SOURCE DATA >>
▬▬▬

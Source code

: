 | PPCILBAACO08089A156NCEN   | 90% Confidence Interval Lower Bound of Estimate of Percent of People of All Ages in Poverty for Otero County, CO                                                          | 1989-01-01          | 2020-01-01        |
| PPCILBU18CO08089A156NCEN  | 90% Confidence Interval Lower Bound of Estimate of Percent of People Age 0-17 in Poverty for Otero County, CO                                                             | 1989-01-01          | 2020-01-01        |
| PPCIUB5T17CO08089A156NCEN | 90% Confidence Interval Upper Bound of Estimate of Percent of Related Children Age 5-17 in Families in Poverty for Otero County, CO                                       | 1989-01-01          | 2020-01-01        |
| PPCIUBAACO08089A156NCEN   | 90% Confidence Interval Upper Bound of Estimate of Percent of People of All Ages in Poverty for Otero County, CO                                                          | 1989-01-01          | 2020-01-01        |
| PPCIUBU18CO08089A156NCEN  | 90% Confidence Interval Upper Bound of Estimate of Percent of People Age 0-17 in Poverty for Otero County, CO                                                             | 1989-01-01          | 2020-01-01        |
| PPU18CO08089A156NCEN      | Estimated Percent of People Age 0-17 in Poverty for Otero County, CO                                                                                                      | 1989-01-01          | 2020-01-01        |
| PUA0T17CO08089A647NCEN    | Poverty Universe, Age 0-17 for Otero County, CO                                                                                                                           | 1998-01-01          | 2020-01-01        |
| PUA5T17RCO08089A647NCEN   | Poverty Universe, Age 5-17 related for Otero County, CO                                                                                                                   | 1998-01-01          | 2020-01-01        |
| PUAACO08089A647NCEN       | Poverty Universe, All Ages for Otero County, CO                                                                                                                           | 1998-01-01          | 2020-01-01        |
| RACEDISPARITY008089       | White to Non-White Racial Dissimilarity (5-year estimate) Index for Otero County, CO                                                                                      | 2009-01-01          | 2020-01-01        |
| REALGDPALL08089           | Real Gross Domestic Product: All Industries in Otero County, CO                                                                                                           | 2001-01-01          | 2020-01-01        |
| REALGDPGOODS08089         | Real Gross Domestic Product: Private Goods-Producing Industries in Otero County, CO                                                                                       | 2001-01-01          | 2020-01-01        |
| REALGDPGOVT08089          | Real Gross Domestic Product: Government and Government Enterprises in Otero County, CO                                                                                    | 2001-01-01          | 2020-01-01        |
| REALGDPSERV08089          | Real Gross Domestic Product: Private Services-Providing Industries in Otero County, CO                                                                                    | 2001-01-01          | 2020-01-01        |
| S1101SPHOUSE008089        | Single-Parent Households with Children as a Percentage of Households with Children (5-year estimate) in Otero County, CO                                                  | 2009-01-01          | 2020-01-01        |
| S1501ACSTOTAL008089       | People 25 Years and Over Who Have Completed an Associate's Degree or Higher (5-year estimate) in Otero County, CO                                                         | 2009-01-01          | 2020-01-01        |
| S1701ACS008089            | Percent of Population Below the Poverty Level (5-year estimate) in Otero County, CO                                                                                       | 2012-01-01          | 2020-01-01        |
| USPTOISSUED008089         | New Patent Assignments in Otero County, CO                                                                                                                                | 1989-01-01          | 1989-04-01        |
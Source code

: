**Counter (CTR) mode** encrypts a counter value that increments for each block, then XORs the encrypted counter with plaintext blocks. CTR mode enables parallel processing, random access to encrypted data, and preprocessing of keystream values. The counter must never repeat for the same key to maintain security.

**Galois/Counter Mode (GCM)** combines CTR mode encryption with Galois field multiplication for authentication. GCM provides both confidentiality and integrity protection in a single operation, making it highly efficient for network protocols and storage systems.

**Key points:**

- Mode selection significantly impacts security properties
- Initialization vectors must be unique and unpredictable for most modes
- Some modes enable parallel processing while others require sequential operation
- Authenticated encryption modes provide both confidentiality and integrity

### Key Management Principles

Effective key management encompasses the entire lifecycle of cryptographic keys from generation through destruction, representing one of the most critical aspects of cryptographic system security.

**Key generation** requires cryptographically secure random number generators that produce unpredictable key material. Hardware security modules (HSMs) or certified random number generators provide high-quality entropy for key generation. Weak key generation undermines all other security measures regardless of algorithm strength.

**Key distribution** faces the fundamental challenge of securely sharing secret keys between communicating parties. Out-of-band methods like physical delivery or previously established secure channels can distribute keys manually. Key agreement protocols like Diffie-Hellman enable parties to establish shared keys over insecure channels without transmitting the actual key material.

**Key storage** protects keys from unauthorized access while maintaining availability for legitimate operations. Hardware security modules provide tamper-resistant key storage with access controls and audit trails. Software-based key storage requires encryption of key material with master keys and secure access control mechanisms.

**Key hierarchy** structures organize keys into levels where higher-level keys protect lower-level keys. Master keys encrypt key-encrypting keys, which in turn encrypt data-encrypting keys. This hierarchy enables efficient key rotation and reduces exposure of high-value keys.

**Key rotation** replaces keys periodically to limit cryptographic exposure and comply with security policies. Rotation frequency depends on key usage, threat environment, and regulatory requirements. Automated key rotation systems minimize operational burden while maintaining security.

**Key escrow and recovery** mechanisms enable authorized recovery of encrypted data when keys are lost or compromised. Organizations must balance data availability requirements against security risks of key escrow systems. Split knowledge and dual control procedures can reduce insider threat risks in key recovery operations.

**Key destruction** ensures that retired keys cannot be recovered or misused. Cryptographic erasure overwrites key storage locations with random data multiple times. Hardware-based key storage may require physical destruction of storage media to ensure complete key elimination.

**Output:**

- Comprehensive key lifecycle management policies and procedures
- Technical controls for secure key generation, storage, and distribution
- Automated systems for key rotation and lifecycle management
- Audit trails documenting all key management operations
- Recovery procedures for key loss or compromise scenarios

▬▬▬

WORK REQUIRED >> From the data above, output only the lines between the line containing "- Mode selection" and the line containing "### Key Management Principles", inclusive, exactly as written.

EXERCISE SOLUTION >>
- Mode selection significantly impacts security properties
- Initialization vectors must be unique and unpredictable for most modes
- Some modes enable parallel processing while others require sequential operation
- Authenticated encryption modes provide both confidentiality and integrity

### Key Management Principles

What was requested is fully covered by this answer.